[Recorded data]

○ ○ ○

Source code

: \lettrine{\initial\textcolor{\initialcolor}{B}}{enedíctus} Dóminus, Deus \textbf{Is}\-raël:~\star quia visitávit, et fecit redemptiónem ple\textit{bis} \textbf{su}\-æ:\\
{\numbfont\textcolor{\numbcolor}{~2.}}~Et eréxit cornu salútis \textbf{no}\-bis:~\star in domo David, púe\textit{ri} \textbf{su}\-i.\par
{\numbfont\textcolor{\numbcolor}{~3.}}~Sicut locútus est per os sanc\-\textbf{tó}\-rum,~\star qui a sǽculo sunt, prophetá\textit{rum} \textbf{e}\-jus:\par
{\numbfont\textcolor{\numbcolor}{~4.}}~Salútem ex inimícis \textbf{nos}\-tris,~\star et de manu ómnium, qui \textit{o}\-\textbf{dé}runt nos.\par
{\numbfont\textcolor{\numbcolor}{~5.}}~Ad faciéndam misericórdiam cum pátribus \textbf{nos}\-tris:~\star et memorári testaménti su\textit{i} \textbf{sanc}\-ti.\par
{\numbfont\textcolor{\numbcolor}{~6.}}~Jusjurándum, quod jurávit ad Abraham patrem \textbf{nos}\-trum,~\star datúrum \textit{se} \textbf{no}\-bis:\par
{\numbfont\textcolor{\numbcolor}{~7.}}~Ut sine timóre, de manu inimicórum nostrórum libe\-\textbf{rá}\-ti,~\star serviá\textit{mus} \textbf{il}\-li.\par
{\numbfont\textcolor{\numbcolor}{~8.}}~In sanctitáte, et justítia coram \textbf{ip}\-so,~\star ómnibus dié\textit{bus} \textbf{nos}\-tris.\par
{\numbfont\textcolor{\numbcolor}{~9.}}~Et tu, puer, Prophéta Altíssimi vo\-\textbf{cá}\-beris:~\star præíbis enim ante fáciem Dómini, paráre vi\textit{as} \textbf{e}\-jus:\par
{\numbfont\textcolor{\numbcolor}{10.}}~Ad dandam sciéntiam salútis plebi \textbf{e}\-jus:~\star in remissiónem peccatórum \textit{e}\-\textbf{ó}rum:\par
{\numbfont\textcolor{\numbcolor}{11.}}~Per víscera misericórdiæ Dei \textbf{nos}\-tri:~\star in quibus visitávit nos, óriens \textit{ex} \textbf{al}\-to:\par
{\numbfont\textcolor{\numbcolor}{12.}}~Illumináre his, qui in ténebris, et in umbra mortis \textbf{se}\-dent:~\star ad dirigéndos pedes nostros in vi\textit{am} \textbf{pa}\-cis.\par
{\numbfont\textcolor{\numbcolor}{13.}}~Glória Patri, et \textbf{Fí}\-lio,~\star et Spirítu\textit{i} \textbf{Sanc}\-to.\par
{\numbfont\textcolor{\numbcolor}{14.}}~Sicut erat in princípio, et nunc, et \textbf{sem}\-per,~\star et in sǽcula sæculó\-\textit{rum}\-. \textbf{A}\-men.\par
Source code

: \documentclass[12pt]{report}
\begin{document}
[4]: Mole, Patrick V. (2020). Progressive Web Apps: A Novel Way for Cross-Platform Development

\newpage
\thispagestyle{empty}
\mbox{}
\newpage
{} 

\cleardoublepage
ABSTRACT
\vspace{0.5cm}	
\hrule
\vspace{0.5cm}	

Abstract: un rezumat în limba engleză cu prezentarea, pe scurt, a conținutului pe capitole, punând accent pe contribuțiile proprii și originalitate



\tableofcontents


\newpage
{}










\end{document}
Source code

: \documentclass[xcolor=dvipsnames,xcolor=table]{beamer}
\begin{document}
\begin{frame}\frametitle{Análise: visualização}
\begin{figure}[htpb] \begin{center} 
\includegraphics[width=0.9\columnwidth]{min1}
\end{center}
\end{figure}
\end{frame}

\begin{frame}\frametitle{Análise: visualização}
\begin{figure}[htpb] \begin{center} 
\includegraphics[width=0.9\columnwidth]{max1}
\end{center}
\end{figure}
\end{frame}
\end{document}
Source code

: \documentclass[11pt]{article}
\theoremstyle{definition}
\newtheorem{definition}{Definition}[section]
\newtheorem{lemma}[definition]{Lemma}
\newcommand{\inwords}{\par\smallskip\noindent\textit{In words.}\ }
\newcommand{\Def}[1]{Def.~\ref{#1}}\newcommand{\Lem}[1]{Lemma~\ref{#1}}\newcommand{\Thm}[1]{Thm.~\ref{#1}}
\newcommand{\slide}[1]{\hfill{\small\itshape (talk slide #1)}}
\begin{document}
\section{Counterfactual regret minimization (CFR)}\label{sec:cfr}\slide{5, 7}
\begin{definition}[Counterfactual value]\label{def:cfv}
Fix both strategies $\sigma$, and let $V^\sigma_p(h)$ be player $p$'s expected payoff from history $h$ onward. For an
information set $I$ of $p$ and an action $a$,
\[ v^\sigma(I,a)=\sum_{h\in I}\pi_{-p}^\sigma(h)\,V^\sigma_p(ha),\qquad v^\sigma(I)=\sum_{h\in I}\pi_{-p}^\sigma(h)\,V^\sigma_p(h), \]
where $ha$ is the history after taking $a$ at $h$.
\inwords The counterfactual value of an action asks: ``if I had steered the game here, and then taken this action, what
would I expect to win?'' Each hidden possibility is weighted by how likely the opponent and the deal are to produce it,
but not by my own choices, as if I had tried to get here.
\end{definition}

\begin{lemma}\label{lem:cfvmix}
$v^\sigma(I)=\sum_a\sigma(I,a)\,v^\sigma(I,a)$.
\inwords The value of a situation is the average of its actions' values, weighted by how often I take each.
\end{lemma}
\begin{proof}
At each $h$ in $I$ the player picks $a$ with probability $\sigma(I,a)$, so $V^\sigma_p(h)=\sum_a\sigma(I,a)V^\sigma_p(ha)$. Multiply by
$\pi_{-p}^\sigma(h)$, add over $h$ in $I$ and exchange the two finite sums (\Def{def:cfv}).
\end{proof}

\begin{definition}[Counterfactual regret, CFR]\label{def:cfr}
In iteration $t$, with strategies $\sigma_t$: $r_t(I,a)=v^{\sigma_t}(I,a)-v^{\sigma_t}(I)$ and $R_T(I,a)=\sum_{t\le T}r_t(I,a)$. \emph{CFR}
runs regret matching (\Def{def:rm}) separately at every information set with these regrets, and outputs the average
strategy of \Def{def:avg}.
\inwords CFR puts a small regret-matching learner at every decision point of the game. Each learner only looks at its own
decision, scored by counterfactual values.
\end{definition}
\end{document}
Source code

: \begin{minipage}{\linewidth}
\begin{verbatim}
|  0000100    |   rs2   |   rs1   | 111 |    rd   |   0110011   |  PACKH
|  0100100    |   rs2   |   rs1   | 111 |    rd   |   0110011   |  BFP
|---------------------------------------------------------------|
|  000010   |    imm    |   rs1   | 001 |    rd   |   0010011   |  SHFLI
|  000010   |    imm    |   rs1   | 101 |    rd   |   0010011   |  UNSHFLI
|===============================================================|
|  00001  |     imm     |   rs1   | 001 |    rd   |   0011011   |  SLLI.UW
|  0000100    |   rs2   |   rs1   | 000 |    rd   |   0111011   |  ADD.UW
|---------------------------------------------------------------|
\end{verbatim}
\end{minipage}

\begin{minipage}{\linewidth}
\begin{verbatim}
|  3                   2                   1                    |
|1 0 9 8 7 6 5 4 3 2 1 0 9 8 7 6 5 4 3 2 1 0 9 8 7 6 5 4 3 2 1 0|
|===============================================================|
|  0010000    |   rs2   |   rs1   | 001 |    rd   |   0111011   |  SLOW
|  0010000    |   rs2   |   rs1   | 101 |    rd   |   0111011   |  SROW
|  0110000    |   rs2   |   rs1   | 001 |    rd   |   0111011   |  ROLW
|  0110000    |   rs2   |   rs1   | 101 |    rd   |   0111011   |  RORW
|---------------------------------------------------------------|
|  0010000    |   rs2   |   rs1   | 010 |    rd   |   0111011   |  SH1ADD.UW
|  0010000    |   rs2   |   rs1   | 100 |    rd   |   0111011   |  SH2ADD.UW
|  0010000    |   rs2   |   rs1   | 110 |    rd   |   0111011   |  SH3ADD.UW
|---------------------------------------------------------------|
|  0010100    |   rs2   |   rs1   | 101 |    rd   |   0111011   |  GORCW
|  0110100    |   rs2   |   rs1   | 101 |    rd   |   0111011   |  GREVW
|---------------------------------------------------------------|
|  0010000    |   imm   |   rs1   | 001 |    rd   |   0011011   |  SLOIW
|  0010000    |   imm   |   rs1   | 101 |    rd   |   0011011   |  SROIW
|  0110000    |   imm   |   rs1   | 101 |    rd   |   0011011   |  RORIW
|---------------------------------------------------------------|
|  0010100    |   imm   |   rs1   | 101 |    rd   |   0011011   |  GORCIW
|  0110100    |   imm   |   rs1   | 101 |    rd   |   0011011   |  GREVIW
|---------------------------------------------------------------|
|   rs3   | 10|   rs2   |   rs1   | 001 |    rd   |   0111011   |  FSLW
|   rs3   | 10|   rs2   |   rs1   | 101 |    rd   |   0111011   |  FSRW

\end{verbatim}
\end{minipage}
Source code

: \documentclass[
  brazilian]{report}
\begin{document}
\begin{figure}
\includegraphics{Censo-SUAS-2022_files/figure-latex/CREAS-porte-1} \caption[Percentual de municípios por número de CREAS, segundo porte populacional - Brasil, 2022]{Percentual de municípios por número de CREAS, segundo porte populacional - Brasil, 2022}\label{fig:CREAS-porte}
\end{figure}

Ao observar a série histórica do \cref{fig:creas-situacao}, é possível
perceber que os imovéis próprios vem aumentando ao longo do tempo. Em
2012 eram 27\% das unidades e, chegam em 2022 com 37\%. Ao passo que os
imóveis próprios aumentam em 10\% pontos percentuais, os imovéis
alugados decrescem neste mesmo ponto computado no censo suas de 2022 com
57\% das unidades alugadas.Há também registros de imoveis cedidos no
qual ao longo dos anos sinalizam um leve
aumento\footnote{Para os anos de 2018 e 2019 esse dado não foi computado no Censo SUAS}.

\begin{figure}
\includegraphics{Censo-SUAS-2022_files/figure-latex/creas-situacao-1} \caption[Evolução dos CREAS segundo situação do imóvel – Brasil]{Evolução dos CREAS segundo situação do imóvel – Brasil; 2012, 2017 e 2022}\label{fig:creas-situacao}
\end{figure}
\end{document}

○ ○ ○

▸ Task item
Note how many lines of the records contain the string "values", and give that number with nothing added.

▸ Solution to the problem
2